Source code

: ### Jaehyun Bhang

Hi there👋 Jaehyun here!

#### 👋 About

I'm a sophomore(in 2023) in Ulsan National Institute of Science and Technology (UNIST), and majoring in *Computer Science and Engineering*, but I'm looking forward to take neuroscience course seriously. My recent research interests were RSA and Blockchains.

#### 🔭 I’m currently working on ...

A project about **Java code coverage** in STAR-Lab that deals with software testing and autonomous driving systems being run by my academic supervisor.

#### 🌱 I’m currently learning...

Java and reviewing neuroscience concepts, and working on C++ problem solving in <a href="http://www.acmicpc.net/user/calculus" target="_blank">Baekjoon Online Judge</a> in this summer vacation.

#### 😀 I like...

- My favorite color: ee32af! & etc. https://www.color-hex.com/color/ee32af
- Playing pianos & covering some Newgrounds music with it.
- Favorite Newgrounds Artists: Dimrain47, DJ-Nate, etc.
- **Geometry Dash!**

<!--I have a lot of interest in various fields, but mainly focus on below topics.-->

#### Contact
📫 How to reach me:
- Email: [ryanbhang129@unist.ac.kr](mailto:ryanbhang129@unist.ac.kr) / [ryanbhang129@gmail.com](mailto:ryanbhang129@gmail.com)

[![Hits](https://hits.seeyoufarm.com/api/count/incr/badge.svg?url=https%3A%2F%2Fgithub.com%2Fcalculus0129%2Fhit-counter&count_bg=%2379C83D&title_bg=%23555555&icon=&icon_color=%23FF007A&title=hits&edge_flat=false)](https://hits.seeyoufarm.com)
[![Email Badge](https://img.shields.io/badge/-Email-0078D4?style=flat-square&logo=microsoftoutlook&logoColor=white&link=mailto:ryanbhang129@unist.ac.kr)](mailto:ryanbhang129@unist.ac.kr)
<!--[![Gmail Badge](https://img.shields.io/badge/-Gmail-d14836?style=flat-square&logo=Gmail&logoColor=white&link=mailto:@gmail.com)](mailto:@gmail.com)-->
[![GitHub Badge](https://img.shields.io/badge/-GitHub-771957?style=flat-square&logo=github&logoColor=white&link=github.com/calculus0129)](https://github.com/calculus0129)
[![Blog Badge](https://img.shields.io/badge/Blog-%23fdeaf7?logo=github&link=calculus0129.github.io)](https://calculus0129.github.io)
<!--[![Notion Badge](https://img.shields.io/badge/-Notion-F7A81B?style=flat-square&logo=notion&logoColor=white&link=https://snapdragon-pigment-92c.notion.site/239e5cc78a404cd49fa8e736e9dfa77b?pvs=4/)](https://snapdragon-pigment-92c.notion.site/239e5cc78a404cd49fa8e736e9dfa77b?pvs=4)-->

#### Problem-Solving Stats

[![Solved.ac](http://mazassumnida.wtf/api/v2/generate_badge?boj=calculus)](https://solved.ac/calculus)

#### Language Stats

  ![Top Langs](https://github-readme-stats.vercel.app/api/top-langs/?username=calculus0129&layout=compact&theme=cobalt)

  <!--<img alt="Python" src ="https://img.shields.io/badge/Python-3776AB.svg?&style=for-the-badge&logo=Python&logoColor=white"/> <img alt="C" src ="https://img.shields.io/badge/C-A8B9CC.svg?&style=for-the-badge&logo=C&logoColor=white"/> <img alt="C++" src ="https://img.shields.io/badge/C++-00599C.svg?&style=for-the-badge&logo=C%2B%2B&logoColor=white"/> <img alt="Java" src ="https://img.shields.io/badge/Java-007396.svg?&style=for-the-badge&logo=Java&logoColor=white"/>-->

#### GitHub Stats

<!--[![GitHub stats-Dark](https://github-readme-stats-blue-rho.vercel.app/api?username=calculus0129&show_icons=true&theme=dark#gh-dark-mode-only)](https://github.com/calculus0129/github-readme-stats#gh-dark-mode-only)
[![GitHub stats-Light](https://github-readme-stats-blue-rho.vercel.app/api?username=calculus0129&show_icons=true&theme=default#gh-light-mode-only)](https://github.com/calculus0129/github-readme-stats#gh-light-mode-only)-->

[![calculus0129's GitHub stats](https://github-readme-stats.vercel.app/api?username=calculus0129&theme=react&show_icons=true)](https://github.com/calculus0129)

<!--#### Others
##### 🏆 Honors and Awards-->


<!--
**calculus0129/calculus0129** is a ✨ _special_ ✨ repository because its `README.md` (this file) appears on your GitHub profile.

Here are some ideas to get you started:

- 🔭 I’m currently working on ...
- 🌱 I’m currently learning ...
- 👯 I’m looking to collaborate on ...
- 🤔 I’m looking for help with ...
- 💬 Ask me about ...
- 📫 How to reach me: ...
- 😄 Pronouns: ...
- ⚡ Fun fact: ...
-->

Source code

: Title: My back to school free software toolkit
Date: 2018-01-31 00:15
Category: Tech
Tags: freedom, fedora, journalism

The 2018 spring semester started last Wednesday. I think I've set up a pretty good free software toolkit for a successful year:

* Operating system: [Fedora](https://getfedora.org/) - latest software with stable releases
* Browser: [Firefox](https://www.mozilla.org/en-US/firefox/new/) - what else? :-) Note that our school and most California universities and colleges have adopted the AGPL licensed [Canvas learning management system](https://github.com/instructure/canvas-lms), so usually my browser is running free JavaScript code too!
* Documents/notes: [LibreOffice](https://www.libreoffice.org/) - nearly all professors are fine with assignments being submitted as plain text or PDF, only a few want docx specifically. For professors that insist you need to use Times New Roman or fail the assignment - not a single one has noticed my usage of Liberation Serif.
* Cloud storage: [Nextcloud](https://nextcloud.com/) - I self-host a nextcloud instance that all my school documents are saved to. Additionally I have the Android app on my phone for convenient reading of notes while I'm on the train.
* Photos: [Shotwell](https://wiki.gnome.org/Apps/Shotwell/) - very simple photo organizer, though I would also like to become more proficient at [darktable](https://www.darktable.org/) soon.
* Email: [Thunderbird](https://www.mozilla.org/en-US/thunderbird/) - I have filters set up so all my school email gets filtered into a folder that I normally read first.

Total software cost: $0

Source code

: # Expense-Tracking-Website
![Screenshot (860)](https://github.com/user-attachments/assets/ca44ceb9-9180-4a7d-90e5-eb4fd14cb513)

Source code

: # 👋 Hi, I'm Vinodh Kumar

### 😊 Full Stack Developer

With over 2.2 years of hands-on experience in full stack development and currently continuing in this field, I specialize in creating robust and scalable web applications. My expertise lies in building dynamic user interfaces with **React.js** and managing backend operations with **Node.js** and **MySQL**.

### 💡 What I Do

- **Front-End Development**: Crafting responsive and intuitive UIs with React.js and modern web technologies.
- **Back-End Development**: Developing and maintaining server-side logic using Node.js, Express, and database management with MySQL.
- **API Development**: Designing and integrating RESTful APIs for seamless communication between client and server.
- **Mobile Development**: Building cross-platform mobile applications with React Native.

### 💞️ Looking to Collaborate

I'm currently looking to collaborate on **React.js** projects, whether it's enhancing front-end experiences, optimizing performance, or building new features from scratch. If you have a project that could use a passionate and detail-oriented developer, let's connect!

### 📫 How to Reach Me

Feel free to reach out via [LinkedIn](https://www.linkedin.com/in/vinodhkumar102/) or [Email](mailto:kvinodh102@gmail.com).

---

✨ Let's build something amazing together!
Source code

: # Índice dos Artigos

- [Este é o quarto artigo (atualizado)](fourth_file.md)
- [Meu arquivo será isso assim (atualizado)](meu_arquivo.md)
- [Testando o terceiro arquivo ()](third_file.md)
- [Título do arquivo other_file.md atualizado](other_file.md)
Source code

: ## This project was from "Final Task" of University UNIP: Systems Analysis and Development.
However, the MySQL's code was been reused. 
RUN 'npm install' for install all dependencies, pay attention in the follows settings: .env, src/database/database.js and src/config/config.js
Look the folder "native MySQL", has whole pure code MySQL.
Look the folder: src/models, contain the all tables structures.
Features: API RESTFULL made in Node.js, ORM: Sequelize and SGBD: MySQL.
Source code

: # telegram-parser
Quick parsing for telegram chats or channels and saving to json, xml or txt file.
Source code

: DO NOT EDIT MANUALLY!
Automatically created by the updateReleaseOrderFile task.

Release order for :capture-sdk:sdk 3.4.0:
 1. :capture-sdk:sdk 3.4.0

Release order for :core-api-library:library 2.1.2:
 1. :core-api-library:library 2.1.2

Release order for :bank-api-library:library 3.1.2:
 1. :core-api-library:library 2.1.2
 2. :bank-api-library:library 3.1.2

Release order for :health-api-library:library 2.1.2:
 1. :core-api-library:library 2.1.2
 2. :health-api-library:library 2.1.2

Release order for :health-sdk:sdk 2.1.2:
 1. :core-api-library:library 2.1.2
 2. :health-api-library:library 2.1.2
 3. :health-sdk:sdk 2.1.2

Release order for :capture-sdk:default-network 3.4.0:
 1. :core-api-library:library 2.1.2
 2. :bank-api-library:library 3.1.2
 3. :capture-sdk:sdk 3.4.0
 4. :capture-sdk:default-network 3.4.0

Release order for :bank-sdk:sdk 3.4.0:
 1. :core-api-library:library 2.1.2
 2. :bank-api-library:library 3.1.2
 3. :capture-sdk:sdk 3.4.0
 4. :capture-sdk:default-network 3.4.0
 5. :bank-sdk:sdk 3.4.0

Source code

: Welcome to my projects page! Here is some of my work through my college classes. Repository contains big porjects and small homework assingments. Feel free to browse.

········

= Problem =
Each line in the entries above that includes the word "theme" counts once; state the total and nothing else.

= Completed task =
4